Human Sacrifice in Aztec Culture - Assessment of The Practice of Human Sacrifice

Assessment of The Practice of Human Sacrifice

Human sacrifice and other forms of torture - self-inflicted or otherwise - were common to many parts of the New World. Thus the rite was nothing new to the Aztecs when they arrived to the Valley of Mexico, nor was it something unique to pre-Columbian Mexico. Other Mesoamerican cultures, such as the Tarascans and Toltecs, performed human sacrifices as well and from archaeological evidence, it probably existed since the time of the Olmecs (1200 - 400 BC.), and perhaps even throughout the early farming cultures of the region. Although the extent of human sacrifice is unknown among several Mesoamerican civilizations, such as Teotihuacán, what distinguished Maya and Aztec human sacrifice was the importance with which it was embedded in everyday life.

Diego Durán states that Aztecs made "indifferent or sarcastic remarks" when the Spaniards severely criticized the rite. In his Book of the Gods and Rites some of the Nahuas even ridiculed the Christian sensibilities. Instead, they asked the Spaniards to applaud:

The sacrifice of human beings, the honored oblation of great lords and noblemen. They remember these things and tell of them as if they had been great deeds.

Although Aztec accounts mention some victims who wept, “faltered... weakened” or “lost control of their bowels” when going to be sacrificed, this reaction does not seem to have been the norm, as when this occurred, it was viewed as a bad omen — a tetlazolmictiliztli (insult to the gods) that had to be atoned. Such victims were hurriedly taken aside and slain amidst the congregation's sarcastic jeers of “he (the victim has) quite acquitted himself as a man”. The Conquistadors Cortes and Alvarado found that some of the sacrificial victims they freed “indignantly rejected offer of release and demanded to be sacrificed”. Likewise, their slayers — the native priests — were expected to be “kind... never harms anyone” according to Sahagun's informants.

What we can glean from all this is that the sacrificial role entailed a great deal of social expectation and a certain degree of acquiescence. Sahagun's informants told him that key roles were reserved for persons who were considered “charming … quick … dances with feeling … without defects … of good understanding … good mannered”. For many rites, the victim had such a quantity of prescribed duties that it is difficult to imagine how the accompanying festival would have progressed without some degree of compliance on the part of the victim. For instance, victims were expected to bless children, greet and cheer passers-by, hear people's petitions to the gods, visit people in their homes, give discourses and lead sacred songs, processions and dances. The works of Clendinnen and Brundage imply that only a few select victims had this kind of role, but the Florentine Codex and Duran both make no such distinctions, stating that “those who had to die performed many ceremonies … these rites were performed in the case of all the prisoners, each in turn”.

Sacrifices were ritualistic and symbolic acts accompanying huge feasts and festivals.

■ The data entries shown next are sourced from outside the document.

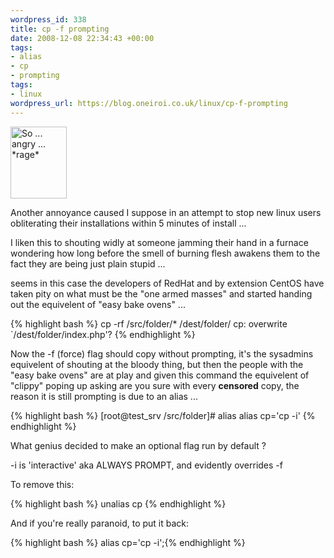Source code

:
 ```yaml
--- 
wordpress_id: 338
title: cp -f prompting
date: 2008-12-08 22:34:43 +00:00
tags: 
- alias
- cp
- prompting
tags: 
- linux
wordpress_url: https://blog.oneiroi.co.uk/linux/cp-f-prompting
---
```

<img src="https://blog.oneiroi.co.uk/uploads/2008/12/chibi_angry_small.jpg" alt="So ... angry ... *rage*" title="chibi_angry_small" width="90" height="115" class="size-full wp-image-343" />

Another annoyance caused I suppose in an attempt to stop new linux users obliterating their installations within 5 minutes of install ...

I liken this to shouting widly at someone jamming their hand in a furnace wondering how long before the smell of burning flesh awakens them to the fact they are being just plain stupid ...

seems in this case the developers of RedHat and by extension CentOS have taken pity on what must be the "one armed masses" and started handing out the equivelent of "easy bake ovens" ...

{% highlight bash %}
cp -rf /src/folder/* /dest/folder/
cp: overwrite `/dest/folder/index.php'?
{% endhighlight %}

Now the -f (force) flag should copy without prompting, it's the sysadmins equivelent of shouting at the bloody thing, but then the people with the "easy bake ovens" are at play and given this command the equivelent of "clippy" poping up asking are you sure with every **censored** copy, the reason it is still prompting is due to an alias ...

{% highlight bash %}
[root@test_srv /src/folder]# alias
alias cp='cp -i'
{% endhighlight %}

What genius decided to make an optional flag run by default ?

-i is 'interactive' aka ALWAYS PROMPT, and evidently overrides -f 

To remove this:

{% highlight bash %}
unalias cp
{% endhighlight %}

And if you're really paranoid, to put it back:

{% highlight bash %}
alias cp='cp -i';{% endhighlight %}

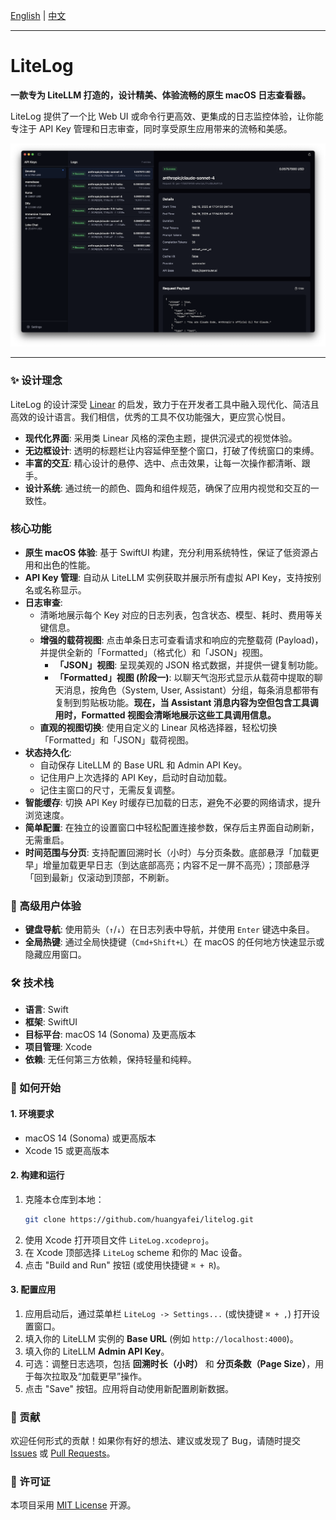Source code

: [English](README.md) | [中文](README_zh.md)

---
# LiteLog

**一款专为 LiteLLM 打造的，设计精美、体验流畅的原生 macOS 日志查看器。**

LiteLog 提供了一个比 Web UI 或命令行更高效、更集成的日志监控体验，让你能专注于 API Key 管理和日志审查，同时享受原生应用带来的流畅和美感。

![LiteLog 截图](assets/screenshot.png)

---

### ✨ 设计理念

LiteLog 的设计深受 [Linear](https://linear.app) 的启发，致力于在开发者工具中融入现代化、简洁且高效的设计语言。我们相信，优秀的工具不仅功能强大，更应赏心悦目。

- **现代化界面**: 采用类 Linear 风格的深色主题，提供沉浸式的视觉体验。
- **无边框设计**: 透明的标题栏让内容延伸至整个窗口，打破了传统窗口的束缚。
- **丰富的交互**: 精心设计的悬停、选中、点击效果，让每一次操作都清晰、跟手。
- **设计系统**: 通过统一的颜色、圆角和组件规范，确保了应用内视觉和交互的一致性。

### 核心功能

- **原生 macOS 体验**: 基于 SwiftUI 构建，充分利用系统特性，保证了低资源占用和出色的性能。
- **API Key 管理**: 自动从 LiteLLM 实例获取并展示所有虚拟 API Key，支持按别名或名称显示。
- **日志审查**:
    - 清晰地展示每个 Key 对应的日志列表，包含状态、模型、耗时、费用等关键信息。
    - **增强的载荷视图**: 点击单条日志可查看请求和响应的完整载荷 (Payload)，并提供全新的「Formatted」（格式化）和「JSON」视图。
        - **「JSON」视图**: 呈现美观的 JSON 格式数据，并提供一键复制功能。
        - **「Formatted」视图 (阶段一)**: 以聊天气泡形式显示从载荷中提取的聊天消息，按角色（System, User, Assistant）分组，每条消息都带有复制到剪贴板功能。**现在，当 Assistant 消息内容为空但包含工具调用时，Formatted 视图会清晰地展示这些工具调用信息。**
    - **直观的视图切换**: 使用自定义的 Linear 风格选择器，轻松切换「Formatted」和「JSON」载荷视图。
- **状态持久化**:
    - 自动保存 LiteLLM 的 Base URL 和 Admin API Key。
    - 记住用户上次选择的 API Key，启动时自动加载。
    - 记住主窗口的尺寸，无需反复调整。
- **智能缓存**: 切换 API Key 时缓存已加载的日志，避免不必要的网络请求，提升浏览速度。
- **简单配置**: 在独立的设置窗口中轻松配置连接参数，保存后主界面自动刷新，无需重启。
- **时间范围与分页**: 支持配置回溯时长（小时）与分页条数。底部悬浮「加载更早」增量加载更早日志（到达底部高亮；内容不足一屏不高亮）；顶部悬浮「回到最新」仅滚动到顶部，不刷新。

### 🚀 高级用户体验
- **键盘导航**: 使用箭头（`↑`/`↓`）在日志列表中导航，并使用 `Enter` 键选中条目。
- **全局热键**: 通过全局快捷键（`Cmd+Shift+L`）在 macOS 的任何地方快速显示或隐藏应用窗口。

### 🛠️ 技术栈

- **语言**: Swift
- **框架**: SwiftUI
- **目标平台**: macOS 14 (Sonoma) 及更高版本
- **项目管理**: Xcode
- **依赖**: 无任何第三方依赖，保持轻量和纯粹。

### 🚀 如何开始

#### 1. 环境要求
- macOS 14 (Sonoma) 或更高版本
- Xcode 15 或更高版本

#### 2. 构建和运行
1. 克隆本仓库到本地：
   ```bash
   git clone https://github.com/huangyafei/litelog.git
   ```
2. 使用 Xcode 打开项目文件 `LiteLog.xcodeproj`。
3. 在 Xcode 顶部选择 `LiteLog` scheme 和你的 Mac 设备。
4. 点击 "Build and Run" 按钮 (或使用快捷键 `⌘ + R`)。

#### 3. 配置应用
1. 应用启动后，通过菜单栏 `LiteLog -> Settings...` (或快捷键 `⌘ + ,`) 打开设置窗口。
2. 填入你的 LiteLLM 实例的 **Base URL** (例如 `http://localhost:4000`)。
3. 填入你的 LiteLLM **Admin API Key**。
4. 可选：调整日志选项，包括 **回溯时长（小时）** 和 **分页条数（Page Size）**，用于每次拉取及“加载更早”操作。
5. 点击 "Save" 按钮。应用将自动使用新配置刷新数据。

### 🤝 贡献

欢迎任何形式的贡献！如果你有好的想法、建议或发现了 Bug，请随时提交 [Issues](https://github.com/huangyafei/litelog/issues) 或 [Pull Requests](https://github.com/huangyafei/litelog/pulls)。

### 📄 许可证

本项目采用 [MIT License](LICENSE) 开源。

Victims usually died in the "center stage" amidst the splendor of dancing troupes, percussion orchestras, elaborate costumes and decorations, carpets of flowers, crowds of thousands of commoners, and all the assembled elite. Aztec texts frequently refer to human sacrifice as neteotoquiliztli, “the desire to be regarded as a god”. For each festival, at least one or more victims took on the paraphernalia, habits and attributes of the god or goddess whom they were dying to honor or appease. Particularly the young man who was indoctrinated for a year to submit himself to Tezcatlipoca's temple was the Aztec equivalent of a celebrity, being greatly revered and adored to the point of people “kissing the ground” when he passed by.